SRSと天羅WAR③

 天羅万象の作者、井上純弌氏は天羅WARのサプリメント「ロストヘブン」の前書きでこういっている。
「天羅は枝葉末節こそが面白いゲームなのだ」と。

 SRSはその性質上、相当品として規定される範囲がかなり限定されている。特にアルシャードにその傾向が顕著だが「フォックステイル相当の猫耳少女」「フォックステイル相当の狼男」という存在は推奨されない。
「フォックステイルはフォックステイルであって、狼男や猫耳少女が登場するというのならそれは別のクラスとして別のルール(リンクスやシリウス)で規定される」というのがSRSのデザイン思想の根本だ。

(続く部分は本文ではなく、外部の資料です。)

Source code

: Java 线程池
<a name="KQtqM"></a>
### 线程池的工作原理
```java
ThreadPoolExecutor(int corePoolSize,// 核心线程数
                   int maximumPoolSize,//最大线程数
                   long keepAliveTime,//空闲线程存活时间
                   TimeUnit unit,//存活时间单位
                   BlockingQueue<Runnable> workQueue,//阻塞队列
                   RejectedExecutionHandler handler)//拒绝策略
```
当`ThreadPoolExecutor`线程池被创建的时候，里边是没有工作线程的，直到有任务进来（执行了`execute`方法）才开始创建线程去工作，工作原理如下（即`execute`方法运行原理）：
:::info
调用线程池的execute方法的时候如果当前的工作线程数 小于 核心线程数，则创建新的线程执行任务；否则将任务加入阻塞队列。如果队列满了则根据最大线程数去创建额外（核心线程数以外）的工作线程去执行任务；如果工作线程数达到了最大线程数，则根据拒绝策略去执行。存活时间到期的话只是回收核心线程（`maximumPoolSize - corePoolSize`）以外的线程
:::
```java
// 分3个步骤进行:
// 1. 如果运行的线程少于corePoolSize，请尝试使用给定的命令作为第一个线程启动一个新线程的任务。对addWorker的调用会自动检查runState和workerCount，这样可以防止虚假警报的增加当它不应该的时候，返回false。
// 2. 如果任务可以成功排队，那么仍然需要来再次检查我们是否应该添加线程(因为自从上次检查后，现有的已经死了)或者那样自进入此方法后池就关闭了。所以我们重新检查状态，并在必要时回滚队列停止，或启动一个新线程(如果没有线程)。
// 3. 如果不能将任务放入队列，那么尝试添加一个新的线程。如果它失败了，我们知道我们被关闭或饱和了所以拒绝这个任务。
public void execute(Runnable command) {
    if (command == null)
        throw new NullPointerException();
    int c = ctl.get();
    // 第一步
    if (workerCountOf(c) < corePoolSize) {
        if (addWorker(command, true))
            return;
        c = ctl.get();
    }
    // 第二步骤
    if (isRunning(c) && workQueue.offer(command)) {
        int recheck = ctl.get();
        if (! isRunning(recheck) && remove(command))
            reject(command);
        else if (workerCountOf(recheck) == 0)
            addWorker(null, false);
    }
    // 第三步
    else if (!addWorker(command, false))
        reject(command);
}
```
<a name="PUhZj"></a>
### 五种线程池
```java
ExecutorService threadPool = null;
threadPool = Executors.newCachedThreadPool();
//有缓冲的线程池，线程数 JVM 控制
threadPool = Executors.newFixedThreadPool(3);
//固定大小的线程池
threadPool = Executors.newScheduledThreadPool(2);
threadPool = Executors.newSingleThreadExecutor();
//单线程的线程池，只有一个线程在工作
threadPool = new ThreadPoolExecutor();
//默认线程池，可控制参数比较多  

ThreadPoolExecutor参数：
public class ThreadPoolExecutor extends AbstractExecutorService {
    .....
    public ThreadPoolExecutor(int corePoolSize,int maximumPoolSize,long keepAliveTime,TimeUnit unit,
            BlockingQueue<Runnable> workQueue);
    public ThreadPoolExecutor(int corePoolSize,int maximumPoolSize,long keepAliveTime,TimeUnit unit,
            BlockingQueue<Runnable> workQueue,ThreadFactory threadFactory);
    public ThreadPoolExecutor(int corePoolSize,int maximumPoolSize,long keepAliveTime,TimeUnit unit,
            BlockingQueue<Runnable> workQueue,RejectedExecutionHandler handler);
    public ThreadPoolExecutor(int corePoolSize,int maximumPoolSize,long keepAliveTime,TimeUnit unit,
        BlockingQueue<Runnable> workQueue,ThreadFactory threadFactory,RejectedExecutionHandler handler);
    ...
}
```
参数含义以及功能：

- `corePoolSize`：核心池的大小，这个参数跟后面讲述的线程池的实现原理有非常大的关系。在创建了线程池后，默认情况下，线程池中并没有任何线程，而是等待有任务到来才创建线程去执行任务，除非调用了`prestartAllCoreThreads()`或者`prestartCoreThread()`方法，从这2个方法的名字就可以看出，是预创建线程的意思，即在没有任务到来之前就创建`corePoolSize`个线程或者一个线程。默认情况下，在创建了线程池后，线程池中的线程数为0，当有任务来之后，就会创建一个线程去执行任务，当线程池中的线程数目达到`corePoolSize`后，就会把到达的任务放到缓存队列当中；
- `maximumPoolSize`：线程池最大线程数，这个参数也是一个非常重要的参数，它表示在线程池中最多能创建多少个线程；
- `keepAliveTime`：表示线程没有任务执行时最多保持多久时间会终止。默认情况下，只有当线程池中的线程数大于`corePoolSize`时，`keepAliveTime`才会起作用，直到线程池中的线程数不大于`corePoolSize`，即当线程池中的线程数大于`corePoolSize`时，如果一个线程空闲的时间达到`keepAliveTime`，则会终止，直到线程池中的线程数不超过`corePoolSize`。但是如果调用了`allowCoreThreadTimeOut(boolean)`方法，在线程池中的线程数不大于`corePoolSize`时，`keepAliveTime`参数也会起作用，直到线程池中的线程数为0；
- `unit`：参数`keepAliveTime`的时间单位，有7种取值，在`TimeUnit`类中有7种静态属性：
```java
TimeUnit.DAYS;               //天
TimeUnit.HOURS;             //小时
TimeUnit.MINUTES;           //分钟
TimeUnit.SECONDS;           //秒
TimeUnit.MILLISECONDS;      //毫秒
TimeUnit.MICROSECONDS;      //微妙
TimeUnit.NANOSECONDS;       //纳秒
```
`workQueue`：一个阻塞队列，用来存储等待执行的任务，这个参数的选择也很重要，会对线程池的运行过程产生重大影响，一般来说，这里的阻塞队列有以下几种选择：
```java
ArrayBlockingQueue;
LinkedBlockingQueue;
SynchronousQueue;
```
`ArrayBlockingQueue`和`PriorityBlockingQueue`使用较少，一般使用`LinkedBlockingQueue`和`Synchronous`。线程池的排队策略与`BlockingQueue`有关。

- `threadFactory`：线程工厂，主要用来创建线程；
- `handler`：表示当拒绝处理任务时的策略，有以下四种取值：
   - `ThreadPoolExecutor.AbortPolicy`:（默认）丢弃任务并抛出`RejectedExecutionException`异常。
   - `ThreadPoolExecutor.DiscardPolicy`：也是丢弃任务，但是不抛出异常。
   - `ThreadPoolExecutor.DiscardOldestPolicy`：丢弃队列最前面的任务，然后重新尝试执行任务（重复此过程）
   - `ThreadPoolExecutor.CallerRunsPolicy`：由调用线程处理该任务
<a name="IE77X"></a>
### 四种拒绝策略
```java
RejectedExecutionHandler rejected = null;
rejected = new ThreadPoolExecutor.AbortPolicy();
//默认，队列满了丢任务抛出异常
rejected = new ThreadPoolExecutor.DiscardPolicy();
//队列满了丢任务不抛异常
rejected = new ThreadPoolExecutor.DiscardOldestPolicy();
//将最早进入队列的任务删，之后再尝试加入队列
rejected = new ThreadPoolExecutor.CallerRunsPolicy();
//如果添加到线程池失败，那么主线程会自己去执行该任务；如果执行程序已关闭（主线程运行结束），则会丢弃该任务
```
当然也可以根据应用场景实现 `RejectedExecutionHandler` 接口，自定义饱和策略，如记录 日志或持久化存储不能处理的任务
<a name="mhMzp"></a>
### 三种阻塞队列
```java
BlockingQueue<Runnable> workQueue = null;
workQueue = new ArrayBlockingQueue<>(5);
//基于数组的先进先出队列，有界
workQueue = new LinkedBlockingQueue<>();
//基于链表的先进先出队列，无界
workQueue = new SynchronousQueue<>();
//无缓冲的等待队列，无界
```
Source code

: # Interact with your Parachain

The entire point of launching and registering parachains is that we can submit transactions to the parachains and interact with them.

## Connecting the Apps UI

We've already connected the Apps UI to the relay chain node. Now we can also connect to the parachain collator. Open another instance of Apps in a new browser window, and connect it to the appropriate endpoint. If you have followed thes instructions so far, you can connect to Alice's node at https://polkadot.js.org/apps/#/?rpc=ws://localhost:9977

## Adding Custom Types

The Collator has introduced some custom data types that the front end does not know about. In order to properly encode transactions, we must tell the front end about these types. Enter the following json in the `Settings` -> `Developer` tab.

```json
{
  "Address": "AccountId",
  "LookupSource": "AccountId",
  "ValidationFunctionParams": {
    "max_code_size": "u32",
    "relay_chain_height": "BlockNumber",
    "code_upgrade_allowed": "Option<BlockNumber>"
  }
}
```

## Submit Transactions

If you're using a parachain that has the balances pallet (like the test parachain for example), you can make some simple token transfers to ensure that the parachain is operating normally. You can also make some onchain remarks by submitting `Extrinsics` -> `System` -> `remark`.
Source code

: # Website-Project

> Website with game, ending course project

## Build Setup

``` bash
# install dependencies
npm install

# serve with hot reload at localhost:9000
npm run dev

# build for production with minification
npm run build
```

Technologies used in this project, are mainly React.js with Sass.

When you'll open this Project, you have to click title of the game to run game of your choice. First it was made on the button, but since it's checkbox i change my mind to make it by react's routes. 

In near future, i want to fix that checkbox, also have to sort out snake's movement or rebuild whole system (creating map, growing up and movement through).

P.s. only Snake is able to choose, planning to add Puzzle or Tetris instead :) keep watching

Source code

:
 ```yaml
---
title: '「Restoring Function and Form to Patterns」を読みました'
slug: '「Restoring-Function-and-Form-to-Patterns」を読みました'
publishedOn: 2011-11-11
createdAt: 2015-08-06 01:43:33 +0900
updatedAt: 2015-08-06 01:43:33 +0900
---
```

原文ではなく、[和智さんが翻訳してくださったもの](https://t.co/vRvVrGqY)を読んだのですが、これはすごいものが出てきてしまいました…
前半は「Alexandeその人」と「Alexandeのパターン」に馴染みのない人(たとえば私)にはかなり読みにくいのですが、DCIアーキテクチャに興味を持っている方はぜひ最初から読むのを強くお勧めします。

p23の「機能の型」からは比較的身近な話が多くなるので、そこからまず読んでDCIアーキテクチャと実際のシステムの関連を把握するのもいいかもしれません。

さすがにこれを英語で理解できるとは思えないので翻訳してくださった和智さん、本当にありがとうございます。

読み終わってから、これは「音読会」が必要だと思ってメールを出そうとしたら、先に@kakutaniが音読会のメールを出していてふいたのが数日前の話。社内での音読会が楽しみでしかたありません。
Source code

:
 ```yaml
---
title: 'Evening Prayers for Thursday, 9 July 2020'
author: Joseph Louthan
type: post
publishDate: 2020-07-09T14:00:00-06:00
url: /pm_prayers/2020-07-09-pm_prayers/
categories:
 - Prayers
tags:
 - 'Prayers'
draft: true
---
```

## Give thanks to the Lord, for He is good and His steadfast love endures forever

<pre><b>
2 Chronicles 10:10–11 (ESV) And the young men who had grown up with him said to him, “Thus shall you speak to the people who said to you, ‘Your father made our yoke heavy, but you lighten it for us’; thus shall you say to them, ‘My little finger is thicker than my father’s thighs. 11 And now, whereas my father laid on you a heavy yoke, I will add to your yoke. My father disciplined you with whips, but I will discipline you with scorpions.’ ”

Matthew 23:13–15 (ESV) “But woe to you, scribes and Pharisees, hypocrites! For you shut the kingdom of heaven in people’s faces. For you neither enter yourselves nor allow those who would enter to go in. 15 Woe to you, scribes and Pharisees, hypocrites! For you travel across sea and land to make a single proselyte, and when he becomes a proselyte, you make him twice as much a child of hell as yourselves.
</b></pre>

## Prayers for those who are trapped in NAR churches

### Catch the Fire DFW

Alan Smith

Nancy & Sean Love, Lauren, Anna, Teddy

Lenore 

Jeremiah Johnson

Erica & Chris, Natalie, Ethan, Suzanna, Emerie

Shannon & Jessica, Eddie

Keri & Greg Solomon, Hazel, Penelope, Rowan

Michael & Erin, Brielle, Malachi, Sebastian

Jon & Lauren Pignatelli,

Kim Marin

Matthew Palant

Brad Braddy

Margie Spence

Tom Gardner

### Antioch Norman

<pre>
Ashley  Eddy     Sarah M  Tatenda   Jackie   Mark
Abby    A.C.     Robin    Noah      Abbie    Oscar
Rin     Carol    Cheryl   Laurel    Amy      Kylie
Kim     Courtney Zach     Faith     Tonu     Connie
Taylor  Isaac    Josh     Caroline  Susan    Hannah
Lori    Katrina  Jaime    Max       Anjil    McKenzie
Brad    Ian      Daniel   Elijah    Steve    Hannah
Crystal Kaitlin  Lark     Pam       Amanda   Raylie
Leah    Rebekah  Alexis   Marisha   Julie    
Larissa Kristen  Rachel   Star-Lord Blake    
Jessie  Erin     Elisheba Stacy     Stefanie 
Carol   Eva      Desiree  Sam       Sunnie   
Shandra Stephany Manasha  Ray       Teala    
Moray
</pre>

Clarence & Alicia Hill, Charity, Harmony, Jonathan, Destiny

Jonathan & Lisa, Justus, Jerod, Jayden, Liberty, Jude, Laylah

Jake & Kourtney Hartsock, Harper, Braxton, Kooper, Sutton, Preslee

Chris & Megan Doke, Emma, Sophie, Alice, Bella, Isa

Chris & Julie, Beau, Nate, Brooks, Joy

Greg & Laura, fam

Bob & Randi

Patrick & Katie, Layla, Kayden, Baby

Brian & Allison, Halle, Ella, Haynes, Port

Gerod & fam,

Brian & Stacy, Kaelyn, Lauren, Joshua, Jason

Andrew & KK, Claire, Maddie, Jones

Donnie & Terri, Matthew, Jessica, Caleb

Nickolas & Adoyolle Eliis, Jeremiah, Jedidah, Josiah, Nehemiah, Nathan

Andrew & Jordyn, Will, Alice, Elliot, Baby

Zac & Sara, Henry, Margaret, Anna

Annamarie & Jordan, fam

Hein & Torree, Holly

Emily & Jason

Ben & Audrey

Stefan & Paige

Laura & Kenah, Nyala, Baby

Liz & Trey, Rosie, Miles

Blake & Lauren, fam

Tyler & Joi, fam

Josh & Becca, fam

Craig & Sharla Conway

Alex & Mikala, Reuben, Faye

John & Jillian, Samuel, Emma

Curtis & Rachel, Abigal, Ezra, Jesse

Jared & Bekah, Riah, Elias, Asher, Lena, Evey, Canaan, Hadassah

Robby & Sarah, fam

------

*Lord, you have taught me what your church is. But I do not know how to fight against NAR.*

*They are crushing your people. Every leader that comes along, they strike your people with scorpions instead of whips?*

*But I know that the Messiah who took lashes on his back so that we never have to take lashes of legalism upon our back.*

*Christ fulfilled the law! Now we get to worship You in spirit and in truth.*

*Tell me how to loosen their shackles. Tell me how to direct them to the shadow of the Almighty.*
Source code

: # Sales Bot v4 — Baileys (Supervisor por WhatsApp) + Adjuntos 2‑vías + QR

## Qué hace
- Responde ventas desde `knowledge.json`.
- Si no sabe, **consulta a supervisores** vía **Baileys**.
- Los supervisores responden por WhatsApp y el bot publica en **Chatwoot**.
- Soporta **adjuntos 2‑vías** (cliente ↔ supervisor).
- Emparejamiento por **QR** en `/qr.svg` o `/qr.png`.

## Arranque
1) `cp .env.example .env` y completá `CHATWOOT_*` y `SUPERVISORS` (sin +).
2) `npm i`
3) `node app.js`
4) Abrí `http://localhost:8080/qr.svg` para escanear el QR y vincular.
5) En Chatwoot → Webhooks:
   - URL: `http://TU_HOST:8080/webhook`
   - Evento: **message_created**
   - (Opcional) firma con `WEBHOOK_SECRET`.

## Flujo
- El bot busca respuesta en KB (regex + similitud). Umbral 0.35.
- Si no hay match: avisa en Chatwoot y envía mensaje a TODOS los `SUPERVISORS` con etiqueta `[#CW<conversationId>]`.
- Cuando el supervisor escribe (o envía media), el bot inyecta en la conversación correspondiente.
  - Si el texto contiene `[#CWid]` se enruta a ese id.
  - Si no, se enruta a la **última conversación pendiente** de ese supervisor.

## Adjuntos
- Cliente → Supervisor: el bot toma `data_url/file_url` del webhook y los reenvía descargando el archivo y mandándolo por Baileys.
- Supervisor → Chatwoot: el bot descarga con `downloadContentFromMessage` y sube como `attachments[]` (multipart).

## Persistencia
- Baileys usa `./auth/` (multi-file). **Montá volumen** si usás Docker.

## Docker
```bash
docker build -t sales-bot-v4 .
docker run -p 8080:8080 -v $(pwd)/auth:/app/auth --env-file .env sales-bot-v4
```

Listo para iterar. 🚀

 天羅は枝葉末節が面白いゲームであるがゆえに、細かい設定、特殊な設定が多い。それを「似たような他のルール」ではなく「それぞれ別のルール」でフォローしようとするのがSRSの思想だ。ゆえに、サプリメント3冊でキャラクタークラスの数が60を超えるという、巨大なシステムになった。装備の数も特技の数も際立って多い。
 例えば、バイク型の金剛機に乗る陸皇騎兵というキャラがいる。「金剛機」でもなく「機面ヨロイ乗り」でもなく「スチームライダー」でもなく、「陸皇騎兵」だ。「陸皇騎兵は金剛機でも機面ヨロイ乗りでもスチームライダーでもないから当たり前だよ!」というのは天羅やテラに詳しい人間の発想で、天羅もテラも知らない人間に金剛機と機面ヨロイ乗りとスチームライダーと陸皇騎兵の違いを説明しろと言われても至難の業だろう。
 ちなみに、天羅WARには何かに乗って戦うクラスが「ヨロイ乗り」「機面ヨロイ乗り」「金剛機」「陸皇騎兵」「ロケットレンジャー」「パラディン」「ドラグーン」とこれだけある(魂だけを機械に封印している金剛機やパワードスーツを着こんでいるロケレンも含むものとして。身体を機械に変えただけの「機人」は除いている)。魔術師系も聖職者などまで含めれば10を越える。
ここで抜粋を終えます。